§ Task details: Only one stretch of the data is wanted: the line containing "HATTEYTTAH ...... !", the line containing "2142. For the", and every line between them, copied exactly.

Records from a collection
◆ ◆ ◆ ◆ ◆

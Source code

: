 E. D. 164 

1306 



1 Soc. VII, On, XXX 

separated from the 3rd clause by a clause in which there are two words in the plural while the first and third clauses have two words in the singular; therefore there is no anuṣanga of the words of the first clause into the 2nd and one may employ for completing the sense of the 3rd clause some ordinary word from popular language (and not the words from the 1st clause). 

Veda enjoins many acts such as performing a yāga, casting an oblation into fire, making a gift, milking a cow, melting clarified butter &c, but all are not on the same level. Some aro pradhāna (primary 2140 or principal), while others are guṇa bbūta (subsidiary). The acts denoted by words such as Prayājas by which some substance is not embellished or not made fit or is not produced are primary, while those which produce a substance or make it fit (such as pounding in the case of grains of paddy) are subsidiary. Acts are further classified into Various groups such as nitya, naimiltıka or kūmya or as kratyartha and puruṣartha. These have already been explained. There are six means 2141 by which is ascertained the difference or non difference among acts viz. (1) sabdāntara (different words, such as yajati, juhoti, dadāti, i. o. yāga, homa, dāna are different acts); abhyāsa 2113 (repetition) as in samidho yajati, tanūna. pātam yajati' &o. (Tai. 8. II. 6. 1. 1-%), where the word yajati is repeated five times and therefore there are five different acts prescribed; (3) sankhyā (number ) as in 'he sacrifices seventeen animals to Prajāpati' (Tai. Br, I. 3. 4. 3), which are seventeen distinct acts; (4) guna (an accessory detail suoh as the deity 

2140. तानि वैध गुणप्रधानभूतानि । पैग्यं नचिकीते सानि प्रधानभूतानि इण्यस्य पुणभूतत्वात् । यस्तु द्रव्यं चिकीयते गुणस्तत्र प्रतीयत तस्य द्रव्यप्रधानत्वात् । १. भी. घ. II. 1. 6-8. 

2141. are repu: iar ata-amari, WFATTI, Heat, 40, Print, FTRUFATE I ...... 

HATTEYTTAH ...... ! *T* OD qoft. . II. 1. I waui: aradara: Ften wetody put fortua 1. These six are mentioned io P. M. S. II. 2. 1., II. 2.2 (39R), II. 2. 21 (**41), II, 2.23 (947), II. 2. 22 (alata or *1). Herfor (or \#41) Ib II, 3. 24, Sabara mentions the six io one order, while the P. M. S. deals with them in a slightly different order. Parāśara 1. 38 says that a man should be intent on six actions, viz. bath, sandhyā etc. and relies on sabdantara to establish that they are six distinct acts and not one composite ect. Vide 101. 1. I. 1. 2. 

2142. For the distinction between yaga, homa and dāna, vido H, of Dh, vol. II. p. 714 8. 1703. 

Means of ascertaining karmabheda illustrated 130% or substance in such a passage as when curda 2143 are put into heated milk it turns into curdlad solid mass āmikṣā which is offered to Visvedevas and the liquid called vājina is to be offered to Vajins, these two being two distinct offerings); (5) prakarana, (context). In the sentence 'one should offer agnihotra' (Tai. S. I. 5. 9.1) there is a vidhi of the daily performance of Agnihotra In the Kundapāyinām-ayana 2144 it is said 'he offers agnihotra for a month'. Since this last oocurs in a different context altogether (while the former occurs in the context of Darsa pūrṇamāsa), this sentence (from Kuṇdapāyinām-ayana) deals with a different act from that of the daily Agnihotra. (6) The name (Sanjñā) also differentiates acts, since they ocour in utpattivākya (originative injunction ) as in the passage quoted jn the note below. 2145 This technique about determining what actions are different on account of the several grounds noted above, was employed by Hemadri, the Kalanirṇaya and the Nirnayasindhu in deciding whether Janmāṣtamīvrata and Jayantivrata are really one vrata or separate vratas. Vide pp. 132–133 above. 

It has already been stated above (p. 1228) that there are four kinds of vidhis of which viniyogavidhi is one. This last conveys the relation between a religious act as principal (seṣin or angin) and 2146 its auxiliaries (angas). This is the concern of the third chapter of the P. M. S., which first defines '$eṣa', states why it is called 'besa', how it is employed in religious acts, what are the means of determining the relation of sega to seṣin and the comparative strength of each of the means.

◆ ◆ ◆ ◆ ◆

§ Completed exercise:
HATTEYTTAH ...... ! *T* OD qoft. . II. 1. I waui: aradara: Ften wetody put fortua 1. These six are mentioned io P. M. S. II. 2. 1., II. 2.2 (39R), II. 2. 21 (**41), II, 2.23 (947), II. 2. 22 (alata or *1). Herfor (or \#41) Ib II, 3. 24, Sabara mentions the six io one order, while the P. M. S. deals with them in a slightly different order. Parāśara 1. 38 says that a man should be intent on six actions, viz. bath, sandhyā etc. and relies on sabdantara to establish that they are six distinct acts and not one composite ect. Vide 101. 1. I. 1. 2. 

2142. For the distinction between yaga, homa and dāna, vido H, of Dh, vol. II. p. 714 8. 1703. 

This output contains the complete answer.